Gary Thompson, president of Chelatexx LLC, said “We are very excited to partner with a company so passionate about delivering weight loss solutions to a global market of almost 2 billion adults. Worldwide obesity has doubled since 1980 and now effects 41 million children under the age of 5. Using our patented Chelatexx technology, M-Pharma will be able to launch a reformulated Orlistat into a global market estimated to reach $7.8 billion by 2021.”
Background information on Orlistat
Orlistat is currently marketed in prescription strength by Roche Laboratories, Inc. (Xenical® 120mg capsules) and in over-the-counter strength by GlaxoSmithKline Consumer Healthcare (alli® 60mg capsules). Orlistat has proven safe and effective in numerous clinical trials and remains the only FDA-approved weight management drug for a pediatric population (adolescents 12 years and older). Orlistat does not affect the central nervous system and it is not systemically absorbed, as compared to other approved weight management drugs.

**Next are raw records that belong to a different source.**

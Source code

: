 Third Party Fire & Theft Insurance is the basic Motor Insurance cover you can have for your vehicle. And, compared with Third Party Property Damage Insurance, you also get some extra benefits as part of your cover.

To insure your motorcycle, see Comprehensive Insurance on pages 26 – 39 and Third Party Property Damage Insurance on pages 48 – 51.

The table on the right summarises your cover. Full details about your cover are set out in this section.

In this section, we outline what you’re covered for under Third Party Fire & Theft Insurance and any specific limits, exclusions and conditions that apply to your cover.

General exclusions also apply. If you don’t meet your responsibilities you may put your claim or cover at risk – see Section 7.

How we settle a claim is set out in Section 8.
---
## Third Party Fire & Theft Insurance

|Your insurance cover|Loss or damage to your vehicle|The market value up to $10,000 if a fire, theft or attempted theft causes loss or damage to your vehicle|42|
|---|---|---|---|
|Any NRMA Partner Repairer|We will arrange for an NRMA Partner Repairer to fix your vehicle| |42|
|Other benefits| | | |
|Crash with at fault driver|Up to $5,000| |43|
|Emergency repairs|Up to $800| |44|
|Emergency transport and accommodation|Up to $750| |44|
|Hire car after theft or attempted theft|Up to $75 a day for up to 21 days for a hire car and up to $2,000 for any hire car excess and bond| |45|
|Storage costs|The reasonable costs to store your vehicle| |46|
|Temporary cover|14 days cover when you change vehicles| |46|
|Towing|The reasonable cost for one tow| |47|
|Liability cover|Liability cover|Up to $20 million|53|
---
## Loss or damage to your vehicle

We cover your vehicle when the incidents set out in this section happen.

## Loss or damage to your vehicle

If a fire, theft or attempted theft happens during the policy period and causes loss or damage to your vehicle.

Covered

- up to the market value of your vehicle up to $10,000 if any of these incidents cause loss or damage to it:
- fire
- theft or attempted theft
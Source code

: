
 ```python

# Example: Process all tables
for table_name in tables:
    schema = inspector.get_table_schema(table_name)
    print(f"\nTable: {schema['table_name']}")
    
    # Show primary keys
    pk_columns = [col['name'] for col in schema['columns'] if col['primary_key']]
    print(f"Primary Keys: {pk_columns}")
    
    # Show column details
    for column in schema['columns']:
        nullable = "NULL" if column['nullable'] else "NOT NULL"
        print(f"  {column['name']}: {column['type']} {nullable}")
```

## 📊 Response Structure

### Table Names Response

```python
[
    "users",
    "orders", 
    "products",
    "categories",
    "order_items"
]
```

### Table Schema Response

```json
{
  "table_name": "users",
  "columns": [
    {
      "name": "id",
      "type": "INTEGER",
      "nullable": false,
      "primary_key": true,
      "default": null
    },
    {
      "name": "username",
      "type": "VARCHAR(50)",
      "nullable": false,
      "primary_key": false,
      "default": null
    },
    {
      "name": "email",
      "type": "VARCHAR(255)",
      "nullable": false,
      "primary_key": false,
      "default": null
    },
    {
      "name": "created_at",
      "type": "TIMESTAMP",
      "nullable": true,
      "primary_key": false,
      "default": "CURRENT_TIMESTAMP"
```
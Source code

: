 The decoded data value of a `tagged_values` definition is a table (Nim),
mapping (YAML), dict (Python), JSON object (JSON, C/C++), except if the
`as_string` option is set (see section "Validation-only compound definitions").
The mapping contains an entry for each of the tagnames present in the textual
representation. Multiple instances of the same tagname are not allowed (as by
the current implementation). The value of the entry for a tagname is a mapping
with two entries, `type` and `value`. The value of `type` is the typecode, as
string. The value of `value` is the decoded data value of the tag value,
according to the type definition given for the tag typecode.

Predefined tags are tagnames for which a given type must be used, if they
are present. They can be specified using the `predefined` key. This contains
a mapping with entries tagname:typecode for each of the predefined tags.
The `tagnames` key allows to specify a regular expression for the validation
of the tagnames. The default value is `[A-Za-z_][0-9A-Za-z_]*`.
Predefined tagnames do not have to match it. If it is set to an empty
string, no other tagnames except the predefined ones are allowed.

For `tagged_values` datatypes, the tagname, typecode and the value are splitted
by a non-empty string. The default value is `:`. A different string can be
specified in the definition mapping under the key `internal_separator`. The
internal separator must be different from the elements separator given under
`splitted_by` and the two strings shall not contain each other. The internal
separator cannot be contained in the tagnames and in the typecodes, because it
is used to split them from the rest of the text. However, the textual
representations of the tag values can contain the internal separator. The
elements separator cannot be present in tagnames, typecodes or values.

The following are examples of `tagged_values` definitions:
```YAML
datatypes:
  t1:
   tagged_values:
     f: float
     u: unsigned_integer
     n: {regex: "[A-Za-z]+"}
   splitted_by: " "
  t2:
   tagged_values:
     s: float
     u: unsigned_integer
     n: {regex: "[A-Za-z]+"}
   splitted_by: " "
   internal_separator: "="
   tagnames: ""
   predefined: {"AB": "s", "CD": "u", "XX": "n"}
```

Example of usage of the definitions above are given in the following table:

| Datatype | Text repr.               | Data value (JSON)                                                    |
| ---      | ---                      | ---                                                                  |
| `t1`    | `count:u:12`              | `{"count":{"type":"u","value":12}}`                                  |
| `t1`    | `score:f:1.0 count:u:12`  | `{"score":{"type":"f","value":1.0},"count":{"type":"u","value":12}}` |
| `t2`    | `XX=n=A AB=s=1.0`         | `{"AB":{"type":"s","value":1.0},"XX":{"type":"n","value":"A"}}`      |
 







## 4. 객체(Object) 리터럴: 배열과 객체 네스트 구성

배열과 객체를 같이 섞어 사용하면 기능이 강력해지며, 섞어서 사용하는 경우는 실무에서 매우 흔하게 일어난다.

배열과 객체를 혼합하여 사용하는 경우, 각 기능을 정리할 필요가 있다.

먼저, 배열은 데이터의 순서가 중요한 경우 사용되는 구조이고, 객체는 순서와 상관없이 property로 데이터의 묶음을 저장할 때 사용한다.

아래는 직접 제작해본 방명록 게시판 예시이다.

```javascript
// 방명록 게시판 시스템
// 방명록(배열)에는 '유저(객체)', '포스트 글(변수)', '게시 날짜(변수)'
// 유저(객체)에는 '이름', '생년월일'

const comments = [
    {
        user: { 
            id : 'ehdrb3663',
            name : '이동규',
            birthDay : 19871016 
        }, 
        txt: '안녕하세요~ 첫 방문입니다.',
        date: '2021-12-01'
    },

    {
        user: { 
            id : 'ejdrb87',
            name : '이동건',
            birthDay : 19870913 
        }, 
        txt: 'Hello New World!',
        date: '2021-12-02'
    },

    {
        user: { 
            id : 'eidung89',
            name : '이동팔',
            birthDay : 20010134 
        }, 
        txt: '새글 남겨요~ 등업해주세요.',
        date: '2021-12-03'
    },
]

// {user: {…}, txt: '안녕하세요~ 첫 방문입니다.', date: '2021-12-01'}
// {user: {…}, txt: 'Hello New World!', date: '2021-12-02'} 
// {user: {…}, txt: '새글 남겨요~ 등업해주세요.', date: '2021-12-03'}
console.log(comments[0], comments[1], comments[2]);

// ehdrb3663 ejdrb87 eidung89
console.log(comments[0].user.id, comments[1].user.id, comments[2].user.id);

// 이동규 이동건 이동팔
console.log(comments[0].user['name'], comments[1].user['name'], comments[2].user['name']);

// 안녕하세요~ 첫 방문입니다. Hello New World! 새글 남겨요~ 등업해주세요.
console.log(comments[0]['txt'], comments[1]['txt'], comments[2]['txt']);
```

Recent sales of orlistat have declined from its peak due to uncomfortable and well-publicized side effects of the product. The development goal of the C-103 reformulation is to maintain the proven efficacy of orlistat while minimizing or eliminating the undesirable side effects. Chelatexx, LLC holds issued U.S. patents covering C-103 technology until 2030. The U.S. Food and Drug Administration has confirmed in writing that C-103 is eligible for 505(b)(2) approval in the U.S., under which the FDA is permitted to rely, for approval of the new drug, on data not developed by the applicant - such as published literature or the FDA's finding of safety and/or effectiveness of a previously approved drug product. The Company cautions that there is no guarantee that C-103 will achieve its development goals and that there are no guarantees that C-103 will be approved by any health regulatory agency.
About M Pharmaceutical Inc.
Formed in early 2015, M Pharmaceutical Inc. is a clinical-stage company developing innovative technologies for obesity and weight management. In addition to the intended acquisition of C-103 from Chelatexx, LLC, the Company will focus on the development of its Trimeo capsules, temporary controllable pseudobezoars for non-invasive gastric volume reduction for the treatment of obesity, for which it has exclusive rights.
M Pharmaceutical trades on the Canadian Securities Exchange (CSE) under the ticker symbol “MQ” as well as on the OTCQB as “MPHMF” and FWB (Frankfurt Stock Exchange) as “T3F2.”
ON BEHALF OF THE BOARD OF DIRECTORS
/s/ “Brain Keane, BSc”
Interim President and CEO
Notice regarding Forward Looking Statements: This news release contains forward-looking statements. The use of any of the words "anticipate", "continue", "estimate", "expect", "may", "will", "project", "should", "believe" and similar expressions are intended to identify forward-looking statements. Although the Company believes that the expectations and assumptions on which the forward-looking statements are based are reasonable, undue reliance should not be placed on the forward-looking statements because the Company can give no assurance that they will prove to be correct. This news release includes forward-looking statements with respect to the commercialization of the rights to the its biomedical technologies. Since forward-looking statements address future events and conditions, by their very nature they involve inherent risks and uncertainties. These statements speak only as of the date of this news release. Actual results could differ materially from those currently anticipated due to a number of factors and risks including various risk factors discussed in the Company's disclosure documents which can be found under the Company's profile on www.sedar.com and the Company’s filings to the CSE at www.cnsx.ca. Such risk factors may cause the inability of the Company to successfully commercialize any of its biomedical technologies.